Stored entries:
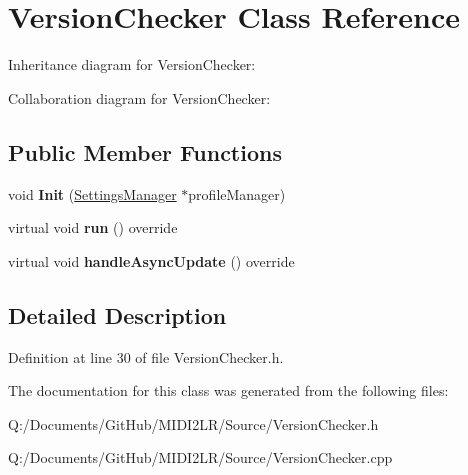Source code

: \hypertarget{class_version_checker}{}\section{Version\+Checker Class Reference}
\label{class_version_checker}


Inheritance diagram for Version\+Checker\+:


Collaboration diagram for Version\+Checker\+:
\subsection*{Public Member Functions}
\begin{DoxyCompactItemize}
\item 
void {\bfseries Init} (\hyperlink{class_settings_manager}{Settings\+Manager} $\ast$profile\+Manager)\hypertarget{class_version_checker_ac8f448cf1ee019da5b84e3ce7e0a52bd}{}\label{class_version_checker_ac8f448cf1ee019da5b84e3ce7e0a52bd}

\item 
virtual void {\bfseries run} () override\hypertarget{class_version_checker_a04beca4aadd6a6df974c1c07f5113f7b}{}\label{class_version_checker_a04beca4aadd6a6df974c1c07f5113f7b}

\item 
virtual void {\bfseries handle\+Async\+Update} () override\hypertarget{class_version_checker_a3be0b90040969fec02cc547f7012accc}{}\label{class_version_checker_a3be0b90040969fec02cc547f7012accc}

\end{DoxyCompactItemize}


\subsection{Detailed Description}


Definition at line 30 of file Version\+Checker.\+h.



The documentation for this class was generated from the following files\+:\begin{DoxyCompactItemize}
\item 
Q\+:/\+Documents/\+Git\+Hub/\+M\+I\+D\+I2\+L\+R/\+Source/Version\+Checker.\+h\item 
Q\+:/\+Documents/\+Git\+Hub/\+M\+I\+D\+I2\+L\+R/\+Source/Version\+Checker.\+cpp\end{DoxyCompactItemize}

◆ Work instructions: Once you have read through the entries, say how many of their lines include the string "void" and give nothing but that number.

◆ Exercise answer: 3